Of course, this model is not evil. It's obviously flawed and very limited, but it worked for thousands of years. So, it's definitely bad, but we made it thus far thanks to this financial tool. Question is - can it serve us any further?

The answer is no. The TradFi coverage model was deemed adequate by an inherently flawed and doomed to failure fiat financial system. Before that, it served a primitive financial system of physical money and stores of value. So it's easy for a flawed financial tool to fit the low standards of a primitive system. Today, the world has evolved to never before seen levels of inter-connectivity, globalization and sophistication of daily and commercial life. Cryptocurrency and DeFi are the dawn of the New World - the incorruptible language of value and decentralization.


The new dimensions of risk

Since freedom is the ultimate risk, DeFi brings many new vectors in this regard:

DeFi is characterized by it's occasional hacks. Interesting thing is, we can't remove hacks from the sector, namely because crypto is build on dynamic and constant innovation. Hacks play an integral and necessary part in crypto innovation and evolution. Constant innovation means ever newer risks, that cannot be truly assessed, nor truly priced.

That's why these risks have been called emergent risks - a bad thing that nobody can assess, price or anticipate. When a standard DeFi coverage protocol underwrites (assesses the risk of) a given protocol to be covered, nobody in the world can tell if the monthly premiums you'll pay are adequate. They may be way too expensive, which means you're being ripped off. They may be way too cheap, in which case the whole underwriter itself is put in risk of liquidation, because the delicate balance of minimization of losses and maximization of consistent gains gets violated. And that's something the heavily leveraged coverage protocols of today can't handle without risking insolvency themselves.

With DeFi's current TVL, we are in a situation where coverage protocols themselves are in the dark. They simply don't have the capacity to continue covering DeFi's emergent risks - this is the common opinion of all major coverage protocols, shared by their respective spokespersons on the Secureum’s TrustX panel at the DevConnect event in Amsterdam, 4/22/2022. In this current bearmarket we observe hacks are becoming less frequent, but their impact increases.
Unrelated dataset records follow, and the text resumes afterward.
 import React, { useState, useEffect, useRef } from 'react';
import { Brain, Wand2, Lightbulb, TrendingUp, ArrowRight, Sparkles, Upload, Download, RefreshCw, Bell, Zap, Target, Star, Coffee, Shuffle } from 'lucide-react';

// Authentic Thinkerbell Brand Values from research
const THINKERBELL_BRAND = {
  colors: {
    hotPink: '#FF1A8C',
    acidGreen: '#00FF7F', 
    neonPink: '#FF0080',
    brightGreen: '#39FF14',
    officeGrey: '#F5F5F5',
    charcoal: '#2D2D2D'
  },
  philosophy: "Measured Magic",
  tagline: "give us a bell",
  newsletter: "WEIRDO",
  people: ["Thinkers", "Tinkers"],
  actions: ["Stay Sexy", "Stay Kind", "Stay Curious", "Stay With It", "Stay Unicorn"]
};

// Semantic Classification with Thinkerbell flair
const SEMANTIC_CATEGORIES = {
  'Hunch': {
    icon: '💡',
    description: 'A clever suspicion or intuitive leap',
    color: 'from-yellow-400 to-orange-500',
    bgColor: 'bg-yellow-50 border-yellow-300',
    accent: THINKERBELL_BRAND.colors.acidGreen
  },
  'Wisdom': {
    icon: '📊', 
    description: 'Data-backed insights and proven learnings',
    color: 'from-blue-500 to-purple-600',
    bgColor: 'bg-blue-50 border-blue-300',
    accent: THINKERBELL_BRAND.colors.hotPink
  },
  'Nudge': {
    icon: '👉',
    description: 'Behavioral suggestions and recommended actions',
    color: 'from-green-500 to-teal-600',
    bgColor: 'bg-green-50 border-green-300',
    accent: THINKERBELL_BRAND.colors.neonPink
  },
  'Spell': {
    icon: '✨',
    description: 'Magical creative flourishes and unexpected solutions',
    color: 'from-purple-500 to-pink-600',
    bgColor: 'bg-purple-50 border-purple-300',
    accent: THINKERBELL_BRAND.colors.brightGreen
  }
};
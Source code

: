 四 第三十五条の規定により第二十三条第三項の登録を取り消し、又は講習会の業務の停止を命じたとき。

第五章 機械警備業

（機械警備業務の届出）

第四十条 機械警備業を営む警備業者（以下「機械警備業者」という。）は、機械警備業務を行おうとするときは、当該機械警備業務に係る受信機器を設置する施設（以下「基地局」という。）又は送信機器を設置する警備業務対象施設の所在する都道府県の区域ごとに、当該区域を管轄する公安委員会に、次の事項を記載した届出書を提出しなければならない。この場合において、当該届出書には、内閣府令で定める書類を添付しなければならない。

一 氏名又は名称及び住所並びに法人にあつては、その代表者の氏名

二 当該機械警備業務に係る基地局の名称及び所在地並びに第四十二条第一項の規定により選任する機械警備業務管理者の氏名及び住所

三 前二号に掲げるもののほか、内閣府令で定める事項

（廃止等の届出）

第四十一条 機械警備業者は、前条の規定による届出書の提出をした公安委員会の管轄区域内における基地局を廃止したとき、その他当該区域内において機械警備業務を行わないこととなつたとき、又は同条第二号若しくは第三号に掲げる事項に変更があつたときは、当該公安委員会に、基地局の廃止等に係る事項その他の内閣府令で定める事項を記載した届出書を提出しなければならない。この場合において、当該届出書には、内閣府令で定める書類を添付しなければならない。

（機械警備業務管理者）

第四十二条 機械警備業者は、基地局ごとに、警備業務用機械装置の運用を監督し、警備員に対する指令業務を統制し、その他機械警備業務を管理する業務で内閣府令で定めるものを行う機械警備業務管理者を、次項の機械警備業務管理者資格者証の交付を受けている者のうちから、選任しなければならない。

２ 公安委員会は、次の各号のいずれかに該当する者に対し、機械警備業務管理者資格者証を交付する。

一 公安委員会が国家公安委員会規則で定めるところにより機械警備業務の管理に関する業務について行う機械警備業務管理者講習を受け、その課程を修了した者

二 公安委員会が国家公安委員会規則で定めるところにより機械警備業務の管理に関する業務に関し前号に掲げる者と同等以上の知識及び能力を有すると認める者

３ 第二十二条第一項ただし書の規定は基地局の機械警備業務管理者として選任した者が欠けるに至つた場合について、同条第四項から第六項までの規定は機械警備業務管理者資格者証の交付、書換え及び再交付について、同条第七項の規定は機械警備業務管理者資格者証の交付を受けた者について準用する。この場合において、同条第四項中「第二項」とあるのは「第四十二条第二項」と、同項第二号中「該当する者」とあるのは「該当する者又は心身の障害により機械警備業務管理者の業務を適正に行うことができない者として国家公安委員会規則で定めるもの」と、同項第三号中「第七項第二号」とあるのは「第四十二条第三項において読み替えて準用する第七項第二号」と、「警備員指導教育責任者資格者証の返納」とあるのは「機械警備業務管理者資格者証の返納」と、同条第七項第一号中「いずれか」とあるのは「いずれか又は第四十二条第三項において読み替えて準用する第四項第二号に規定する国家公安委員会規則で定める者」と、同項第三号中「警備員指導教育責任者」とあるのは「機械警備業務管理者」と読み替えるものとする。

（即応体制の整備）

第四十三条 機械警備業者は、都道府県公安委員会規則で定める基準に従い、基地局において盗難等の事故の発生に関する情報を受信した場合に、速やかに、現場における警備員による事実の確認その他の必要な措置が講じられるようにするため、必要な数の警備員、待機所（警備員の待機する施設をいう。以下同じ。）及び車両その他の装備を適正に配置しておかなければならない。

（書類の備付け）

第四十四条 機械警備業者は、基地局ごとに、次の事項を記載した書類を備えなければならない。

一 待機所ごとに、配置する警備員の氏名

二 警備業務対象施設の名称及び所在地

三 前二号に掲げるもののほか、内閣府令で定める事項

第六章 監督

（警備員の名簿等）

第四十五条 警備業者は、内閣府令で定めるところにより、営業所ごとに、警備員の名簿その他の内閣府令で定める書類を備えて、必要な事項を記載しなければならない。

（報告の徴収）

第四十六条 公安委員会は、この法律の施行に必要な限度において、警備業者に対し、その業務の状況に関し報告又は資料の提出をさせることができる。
If this trend continues, it's a matter of time before coverage protocols with TradFi underwriter models are wiped out one by one.


The lonely innovation that can possibly save the future of DeFi coverage - Reciprocally Covered Assets

All major DeFi coverage protocols have their way of providing their services. But, as commonly stated on Secureum’s TrustX panel at the April DevConnect event (2022), all of them share the same basic problems:
  • Emergent risks are impossible to correctly price and assess, which may very well wreak havoc on staking, leverage and risk models for coverage protocols themselves;
  • Not enough capacity. To quote Hugh from Nexus Mutual, "the most amount of capacity between all of us right now is $150, maybe $200 million". This means that current DeFi coverage protocols try to cover "a small amount of large, catastrophic risks". The coverage sector simply lacks underwriting funds to provide sufficient capacity, and the current ways to increase them also increase the leveraged risks for protocols.

The only speaker at the event that had a solution, directly addressing these fundamental problems instead of circumventing them, was EaseDeFI's CEO Robert Forster. His solution is an innovation, called Reciprocally Covered Assets, or RCA.


RCA Fundamentals

In this new crypto-native iteration of the financial coverage idea, assets themselves are also the collateral for coverage. This simply means, that in case of a bad event, the covered assets themselves are going to be slashed with the fee for the coverage. Thus it introduces a level of flexibility the TradFi underwriter model doesn't possess.

That approach makes it possible to eliminate monthly premiums - no more will the user pay periodic premiums for an event that may never happen. The RCA method makes it possible to only pay what you need to pay and when you need to pay it. If a hack or an exploit happens, your assets are slashed with an appropriate amount. EaseDeFi's team members stress out, that based on their own research of historical hack data, they expect this slashing to be significantly less than the combined amount of premiums a user would've paid under the TradFi underwriter model. Since this RCA model of coverage is an innovation, it's yet to be battletested (at the time of writing). So looks like time will tell if this new proposed model produces the expected results in this regard.

Under the RCA method, coverage is organized by vaults. Each vault represents deposited DeFi yield-bearing assets. All the vaults comprise the ecosystem. When a protocol is hacked, its respective vault with deposited assets, expectedly, takes a loss. Reciprocal Coverage means, that all other vaults in the ecosystem will share the loss of the event, effectively chipping in, so instead one vault suffering enormous losses, all vaults in the ecosystem suffer a small loss.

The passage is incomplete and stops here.